Since it started in its current format as the NFL’s main primetime package in 2006, the defining feature of NBC’s Sunday Night Football has been the use of flexible scheduling to ensure the best matchups and showcase the best teams as the season goes along. Well, that’s the theory, anyway; the reality has not always lived up to the initial hype and has at times seemed downright mystifying. Regardless, I’m here to help you figure out what you can and can’t expect to see on Sunday nights on NBC.

A full explanation of all the factors that go into flexible scheduling decisions can be found on my NFL Flexible Scheduling Primer, but here’s the Cliffs Notes version with all the important points you need to know:

  • The season can be broken down into three different periods (four if you count the first four weeks where flexible scheduling does not apply at all) for flexible scheduling purposes, each with similar yet different rules governing them: the early flex period, from weeks 5 to 10; the main flex period, from weeks 11 to 17; and week 18. In years where Christmas forces either the Sunday afternoon slate or the Sunday night game to Saturday in Week 16, flex scheduling does not apply that week, and the main flex period begins week 10. Note: This year NBC’s press release indicated that the main flex period begins in Week 11 even though Christmas falls on Sunday. I’m assuming this is correct and the result of NBC still being able to have six weeks in the main flex period despite this because of the expansion of the season.
  • In all cases, only games scheduled for Sunday may be moved to Sunday night. Thursday and Monday night games are not affected by Sunday night flexible scheduling (discounting the “flexible scheduling” applied to Saturdays in December in recent years – see below).
  • During the early and main flex periods, one game is “tentatively” scheduled for Sunday night and listed with the Sunday night start time of 8:20 PM ET. This game will usually remain at that start time and air on NBC, but may be flexed out for another game and moved to 1, 4:05, or 4:25 PM ET on Fox or CBS, no less than 12 days in advance of the game.
  • No more than two games can be flexed to Sunday night over the course of the early flex period. If the NFL wishes to flex out a game in the early flex period twelve days in advance, CBS and Fox may elect to protect one game each from being moved to Sunday night. This is generally an emergency valve in situations where the value of the tentative game has plummeted since the schedule was announced, namely in cases of injury to a key star player.
  • CBS and Fox may also each protect games, historically in five out of six weeks of the main flex period, but all of those protections must be submitted after week 5, week 4 in years where the main flex period begins week 10 (so it is always six weeks before the start of the main flex period).
  • No team may appear more than six times across the league’s three primetime packages on NBC, ESPN, and Fox/NFL Network, and only three teams are allowed to appear that often, with everyone else getting five.

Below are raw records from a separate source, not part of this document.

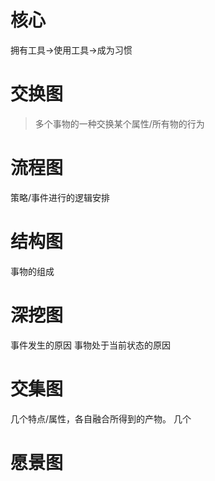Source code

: # 核心
拥有工具→使用工具→成为习惯
# 交换图
> 多个事物的一种交换某个属性/所有物的行为



# 流程图
策略/事件进行的逻辑安排
# 结构图
事物的组成
# 深挖图
事件发生的原因
事物处于当前状态的原因
# 交集图
几个特点/属性，各自融合所得到的产物。
几个
# 愿景图
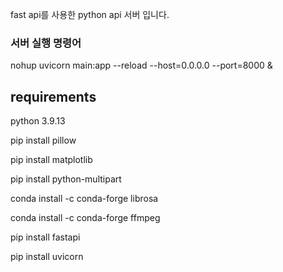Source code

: fast api를 사용한 python api 서버 입니다.



### 서버 실행 명령어

nohup uvicorn main:app --reload --host=0.0.0.0 --port=8000 &



## requirements

python 3.9.13



pip install pillow

pip install matplotlib

pip install python-multipart

conda install -c conda-forge librosa

conda install -c conda-forge ffmpeg

pip install fastapi

pip install uvicorn







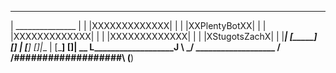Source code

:  ___________________
 | _______________ |
 | |XXXXXXXXXXXXX| |
 | |XXPlentyBotXX| |
 | |XXXXXXXXXXXXX| |
 | |XXXXXXXXXXXXX| |
 | |XStugotsZachX| |
 |_________________|
     _[_______]_
 ___[___________]___
|         [_____] []|__
|         [_____] []|  \__
L___________________J     \ \___\/
 ___________________      /\
/###################\    (__)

In addition, no team may appear more than four times on NBC. All teams’ number of appearances heading into this season may be seen here.
  • According to the league’s official page, teams are notified when “they are no longer under consideration or eligible for a move to Sunday night.” However, they rarely make this known to the fans, and the list of each network’s protections has never officially been made public. It used to leak fairly regularly, but has not leaked since 2014.
  • In all cases, the NFL is the ultimate arbiter of the schedule and consults with CBS, Fox, and NBC before moving any games to prime time. If the NFL does elect to flex out the Sunday night game, the network whose game is flexed in may receive the former tentative game, regardless of which network would “normally” air it under the “CBS=AFC, Fox=NFC” rules, keeping each network’s total number of games constant. At the same time, the NFL may also move games between 1 PM ET and 4:05/4:25 PM ET. However, this feature focuses primarily if not entirely on Sunday night flexible scheduling.
  • In Week 18, the entire schedule is set on only six days notice, ensuring that NBC gets a game with playoff implications, generally a game where the winner is the division champion. More rarely, NBC may also show an intra-division game for a wild card spot, or a game where only one team wins the division with a win but doesn’t win the division with a loss, but such situations are rare and 2018 and 2020, respectively, were the first times it showed such games. If no game is guaranteed to have maximum playoff implications before Sunday night in this fashion, the league has been known not to schedule a Sunday night game at all. To ensure maximum flexibility, no protections or appearance limits apply to Week 17. The NFL also arranges the rest of the schedule such that no team playing at 4:25 PM ET (there are no 4:05 games Week 17) could have their playoff fate decided by the outcome of the 1 PM ET games, which usually means most if not all of the games with playoff implications outside Sunday night are played at 4:25 PM ET, except for two games moved to Saturday to be simulcast on ESPN and ABC.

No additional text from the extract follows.